Lectura del santo Evangelio según san Marcos (9, 2-10)
Seis días más tarde Jesús toma consigo a Pedro, a Santiago y a Juan, sube aparte con ellos solos a un monte alto, y se transfiguró delante de ellos. Sus vestidos se volvieron de un blanco deslumbrador, como no puede dejarlos ningún batanero del mundo. Se les aparecieron Elías y Moisés, conversando con Jesús. Entonces Pedro tomó la palabra y dijo a Jesús: «Maestro, ¡qué bueno es que estemos aquí! Vamos a hacer tres tiendas, una para ti, otra para Moisés y otra para Elías». No sabía qué decir, pues estaban asustados. Se formó una nube que los cubrió y salió una voz de la nube: «Este es mi Hijo amado; escuchadlo». De pronto, al mirar alrededor, no vieron a nadie más que a Jesús, solo con ellos.
Cuando bajaban del monte, les ordenó que no contasen a nadie lo que habían visto hasta que el Hijo del hombre resucitara de entre los muertos. Esto se les quedó grabado y discutían qué quería decir aquello de resucitar de entre los muertos.

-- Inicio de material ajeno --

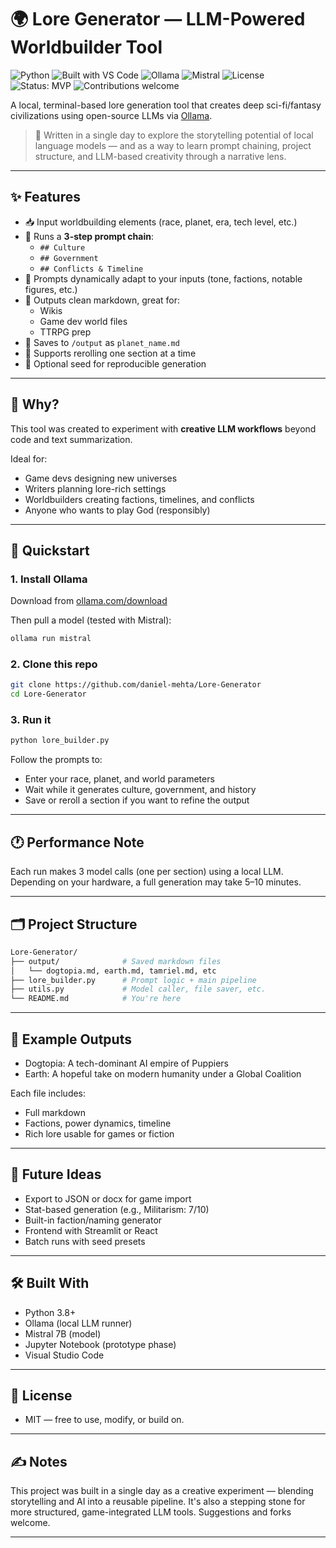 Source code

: # 🌍 Lore Generator — LLM-Powered Worldbuilder Tool
![Python](https://img.shields.io/badge/python-3.8-blue)
![Built with VS Code](https://img.shields.io/badge/built%20with-VS%20Code-1f425f.svg)
![Ollama](https://img.shields.io/badge/LLM-Ollama-green)
![Mistral](https://img.shields.io/badge/Model-Mistral-blueviolet)
![License](https://img.shields.io/badge/license-MIT-green)
![Status: MVP](https://img.shields.io/badge/status-MVP-yellow)
![Contributions welcome](https://img.shields.io/badge/contributions-welcome-brightgreen)

A local, terminal-based lore generation tool that creates deep sci-fi/fantasy civilizations using open-source LLMs via [Ollama](https://ollama.com).

> 🧠 Written in a single day to explore the storytelling potential of local language models — and as a way to learn prompt chaining, project structure, and LLM-based creativity through a narrative lens.

---

## ✨ Features

- 📥 Input worldbuilding elements (race, planet, era, tech level, etc.)
- 🔗 Runs a **3-step prompt chain**:
  - `## Culture`
  - `## Government`
  - `## Conflicts & Timeline`
- 🧠 Prompts dynamically adapt to your inputs (tone, factions, notable figures, etc.)
- 📄 Outputs clean markdown, great for:
  - Wikis
  - Game dev world files
  - TTRPG prep
- 💾 Saves to `/output` as `planet_name.md`
- 🔁 Supports rerolling one section at a time
- 🎲 Optional seed for reproducible generation

---

## 🧠 Why?

This tool was created to experiment with **creative LLM workflows** beyond code and text summarization.

Ideal for:
- Game devs designing new universes
- Writers planning lore-rich settings
- Worldbuilders creating factions, timelines, and conflicts
- Anyone who wants to play God (responsibly)

---

## 🚀 Quickstart

### 1. Install Ollama
Download from [ollama.com/download](https://ollama.com/download)

Then pull a model (tested with Mistral):
```bash
ollama run mistral
```
### 2. Clone this repo
```bash
git clone https://github.com/daniel-mehta/Lore-Generator
cd Lore-Generator
```
### 3. Run it
```bash
python lore_builder.py
```
Follow the prompts to:
- Enter your race, planet, and world parameters
- Wait while it generates culture, government, and history
- Save or reroll a section if you want to refine the output

---

## 🕐 Performance Note
Each run makes 3 model calls (one per section) using a local LLM. Depending on your hardware, a full generation may take 5–10 minutes.

---

## 🗂 Project Structure

```bash
Lore-Generator/
├── output/              # Saved markdown files
│   └── dogtopia.md, earth.md, tamriel.md, etc
├── lore_builder.py      # Prompt logic + main pipeline
├── utils.py             # Model caller, file saver, etc.
└── README.md            # You're here
```

---

## 📄 Example Outputs
- Dogtopia: A tech-dominant AI empire of Puppiers
- Earth: A hopeful take on modern humanity under a Global Coalition

Each file includes:
- Full markdown
- Factions, power dynamics, timeline
- Rich lore usable for games or fiction

---

## 🌱 Future Ideas

- Export to JSON or docx for game import
- Stat-based generation (e.g., Militarism: 7/10)
- Built-in faction/naming generator
- Frontend with Streamlit or React
- Batch runs with seed presets

---

## 🛠 Built With

- Python 3.8+
- Ollama (local LLM runner)
- Mistral 7B (model)
- Jupyter Notebook (prototype phase)
- Visual Studio Code

---

## 📄 License

- MIT — free to use, modify, or build on.

---

## ✍️ Notes

This project was built in a single day as a creative experiment — blending storytelling and AI into a reusable pipeline. It's also a stepping stone for more structured, game-integrated LLM tools. Suggestions and forks welcome.

---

Este es mi Hijo, el amado.
La fiesta de la Transfiguración (del Divino Salvador) que hoy celebramos en la Iglesia es la afirmación de un misterio trinitario: el Hijo se transfigura delante de tres apóstoles escogidos pero no a la vista de todo el mundo, sino apartados en un monte elevado, que es el lugar por excelencia de la revelación divina; la voz de la nube procede del Padre, que de esta manera se complace en el Hijo como había sucedido en el momento del bautismo. Y esa comunión perfecta de amor entre las dos primeras personas de la Trinidad crea el sitio indispensable para el Espíritu Santo. Pero como es un misterio, Jesús les prohíbe hablar de lo que habían visto y oído hasta que su cuerpo fuera glorificado por la Resurrección, a un anticipo de la cual habían asistido en el Tabor. Pero ni siquiera esa primicia les vale para entender lo que significa resucitar de entre los muertos, el gran misterio de la fe cristiana sin el que no hay verdadera adhesión a Cristo glorioso.